I was reflecting on these six words. We had hoped. Stay with us. Something happens in the space between these two sets of words. We might call it a conversion or the beginnings of one. Outside the day is almost over, but a new day is beginning for these two companions. We live between ‘We had hoped’ and ‘stay with us.’ And the difference from the first to the second is Jesus. The two companions, downcast, without hope, tell their story and then Jesus tells them their story again.

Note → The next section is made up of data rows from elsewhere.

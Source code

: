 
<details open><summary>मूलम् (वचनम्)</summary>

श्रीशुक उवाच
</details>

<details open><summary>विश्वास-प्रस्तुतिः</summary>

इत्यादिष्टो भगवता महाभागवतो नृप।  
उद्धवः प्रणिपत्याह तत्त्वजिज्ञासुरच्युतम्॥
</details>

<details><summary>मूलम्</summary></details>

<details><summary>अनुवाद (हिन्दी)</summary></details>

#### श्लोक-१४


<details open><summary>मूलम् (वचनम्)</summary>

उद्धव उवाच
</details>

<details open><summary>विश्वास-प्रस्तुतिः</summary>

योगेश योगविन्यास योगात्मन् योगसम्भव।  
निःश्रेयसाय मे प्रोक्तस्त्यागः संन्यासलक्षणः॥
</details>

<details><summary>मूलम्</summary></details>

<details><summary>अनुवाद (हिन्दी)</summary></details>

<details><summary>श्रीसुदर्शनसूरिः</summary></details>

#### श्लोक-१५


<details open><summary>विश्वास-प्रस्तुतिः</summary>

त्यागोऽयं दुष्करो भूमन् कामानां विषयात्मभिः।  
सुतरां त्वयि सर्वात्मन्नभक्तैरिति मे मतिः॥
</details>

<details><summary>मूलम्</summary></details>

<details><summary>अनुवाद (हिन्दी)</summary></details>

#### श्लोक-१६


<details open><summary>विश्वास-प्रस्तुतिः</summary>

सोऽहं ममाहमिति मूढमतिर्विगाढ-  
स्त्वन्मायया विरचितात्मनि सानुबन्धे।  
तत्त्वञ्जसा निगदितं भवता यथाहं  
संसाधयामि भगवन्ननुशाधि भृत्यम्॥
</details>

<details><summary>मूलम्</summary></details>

Into our lives comes Jesus, not always recognisably, and we lay out our story, with its hurts and disappointments, with its confusion and tragedy. We had hoped we say, naming the silences. And then carefully, patiently, Jesus begins to tell our story again, in a way that it is now not just our story, but our story in a bigger story, a bigger story that begins, ‘In the beginning God created…’; a bigger story that speaks of Abraham and a promise, Moses and deliverance, Ruth and faithfulness, Hannah and prayer, David and a throne, Isaiah and a suffering servant, Jeremiah and a new covenant, and more; a bigger story of a baby born in Bethlehem, who grows up and is anointed by the Spirit, who ministers healing, and announces good news, and this same man enters Jerusalem on a donkey, is arrested in the night, is crucified, and is buried in a tomb, and is now risen; into this story our story gets re–written. Its still our story but its told from another perspective, its woven together in a different way that doesn’t overlooked our disappointment, our tragedy, our hurt, but embraces them, heals them, transforms them.
For at the heart of the bigger story is the tragedy of the Jesus the crucified one, but Jesus embraces the cross, the cross is transformed from a means of death into a source of healing. This is what these two Emmaus road disciples do not get, (and we probably struggle to get too.) When Jesus tells the story, the cross becomes God’s strange gift that is revealed through the resurrection. And what this means is that if the cross can become a gift, the brokenness, the hurts, the disappointments, the tragedies of our lives can also become gifts in the beautiful, surprising, grace-filled purposes of God for the salvation, the healing, of all creation. A story of the blessedness of brokenness.
When the gospel meets our story our response, our prayer, is ‘stay with us.’ Our hearts are burning, our eyes are opening, our ears are hearing. Here is a new beginning. To be with Jesus a moment is to want to be with Jesus forever. We discover what it means for Paul to say ‘I consider everything a loss because of the surpassing worth of knowing Christ Jesus my Lord.’ (Phil 3.8) We are recipients of a new ‘living hope’ and its ‘inexpressible and glorious joy’ (1 Peter 1.3, 8) What we hang on to is that Jesus does stay with us, by the Holy Spirit,by the living Word that is the scriptures, by the sharing of bread and wine, by the friendship and fellowship of the church, by the entertaining of angels unaware. When the eyes of these two companions are opened, they don’t stay in Emmaus, but rush back to Jerusalem, and the church doesn’t stay in Jerusalem, but continues to makes journeys. Conversion is an on–going thing, We are Christians, but we never stop discovering the truth of that. We still say ‘we had hoped’ and we still say ‘stay with us’ and Jesus continues to meet us in the middle, helping us see and understand, and keeping a fire burning in our hearts.
Later perhaps we will look back on this time, this time that perhaps has shaken our hope, that is troubling and testing, and be able to say ‘were not our hearts burning within us while Jesus us meet us in our homes, in our daily walk, in our workplace?’ That we might be able to see that this time was a strange gift of God to us. This is my prayer for you, And I ask you to pray the same for me. Amen.